Records excerpted from a collection:
++++++++

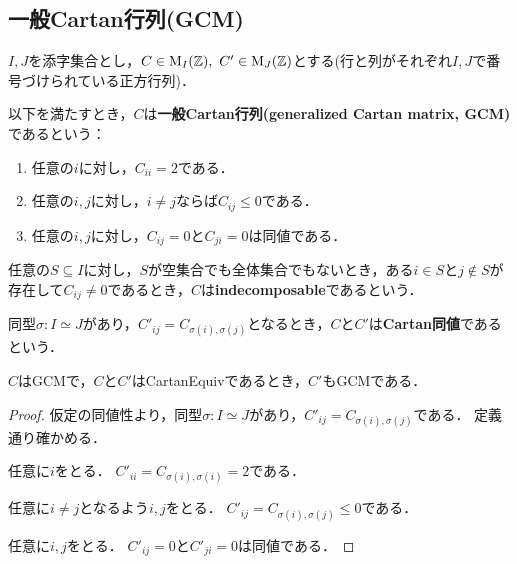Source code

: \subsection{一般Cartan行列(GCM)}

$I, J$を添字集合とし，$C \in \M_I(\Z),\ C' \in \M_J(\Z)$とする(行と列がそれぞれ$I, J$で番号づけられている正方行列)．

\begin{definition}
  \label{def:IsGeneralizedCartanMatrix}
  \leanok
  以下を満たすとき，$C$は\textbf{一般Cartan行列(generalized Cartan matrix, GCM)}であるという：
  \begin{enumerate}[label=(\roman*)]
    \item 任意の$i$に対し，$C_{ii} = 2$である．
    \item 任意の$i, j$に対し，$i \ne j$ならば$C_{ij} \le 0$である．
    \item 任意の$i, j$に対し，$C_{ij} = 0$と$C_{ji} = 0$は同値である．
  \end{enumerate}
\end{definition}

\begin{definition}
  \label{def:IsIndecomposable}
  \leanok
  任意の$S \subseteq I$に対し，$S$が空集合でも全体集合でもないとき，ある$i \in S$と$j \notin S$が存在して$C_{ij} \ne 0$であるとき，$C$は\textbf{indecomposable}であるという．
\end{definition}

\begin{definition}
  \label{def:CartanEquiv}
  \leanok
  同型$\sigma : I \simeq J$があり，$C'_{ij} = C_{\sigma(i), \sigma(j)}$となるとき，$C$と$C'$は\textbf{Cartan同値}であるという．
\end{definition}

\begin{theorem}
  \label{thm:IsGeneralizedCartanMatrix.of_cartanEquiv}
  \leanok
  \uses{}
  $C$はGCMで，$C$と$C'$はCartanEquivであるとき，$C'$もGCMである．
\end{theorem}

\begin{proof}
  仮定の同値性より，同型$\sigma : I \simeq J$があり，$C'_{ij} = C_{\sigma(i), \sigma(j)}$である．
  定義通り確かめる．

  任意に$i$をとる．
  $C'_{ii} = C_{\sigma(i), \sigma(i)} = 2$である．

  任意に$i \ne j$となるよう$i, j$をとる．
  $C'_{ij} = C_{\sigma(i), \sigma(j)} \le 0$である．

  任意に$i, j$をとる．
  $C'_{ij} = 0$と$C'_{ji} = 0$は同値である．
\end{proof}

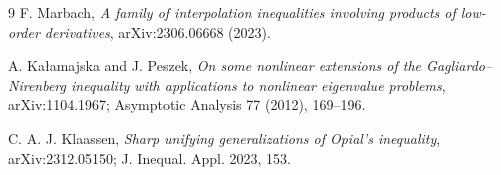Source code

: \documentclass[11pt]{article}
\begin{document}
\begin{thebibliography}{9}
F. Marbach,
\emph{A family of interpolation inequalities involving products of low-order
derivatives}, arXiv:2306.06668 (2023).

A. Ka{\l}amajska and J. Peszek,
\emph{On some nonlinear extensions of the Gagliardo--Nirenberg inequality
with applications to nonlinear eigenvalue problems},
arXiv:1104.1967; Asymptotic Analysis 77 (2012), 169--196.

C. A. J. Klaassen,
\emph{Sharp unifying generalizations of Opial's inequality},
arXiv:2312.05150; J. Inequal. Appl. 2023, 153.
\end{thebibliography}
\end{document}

++++++++

*Exercise prompt*
Exactly the lines from the top of the entries through the line with "任意の$i, j$に対し，$i \ne", inclusive, must be given again, with every picture omitted.

*Result*
Source code

: \subsection{一般Cartan行列(GCM)}

$I, J$を添字集合とし，$C \in \M_I(\Z),\ C' \in \M_J(\Z)$とする(行と列がそれぞれ$I, J$で番号づけられている正方行列)．

\begin{definition}
  \label{def:IsGeneralizedCartanMatrix}
  \leanok
  以下を満たすとき，$C$は\textbf{一般Cartan行列(generalized Cartan matrix, GCM)}であるという：
  \begin{enumerate}[label=(\roman*)]
    \item 任意の$i$に対し，$C_{ii} = 2$である．
    \item 任意の$i, j$に対し，$i \ne j$ならば$C_{ij} \le 0$である．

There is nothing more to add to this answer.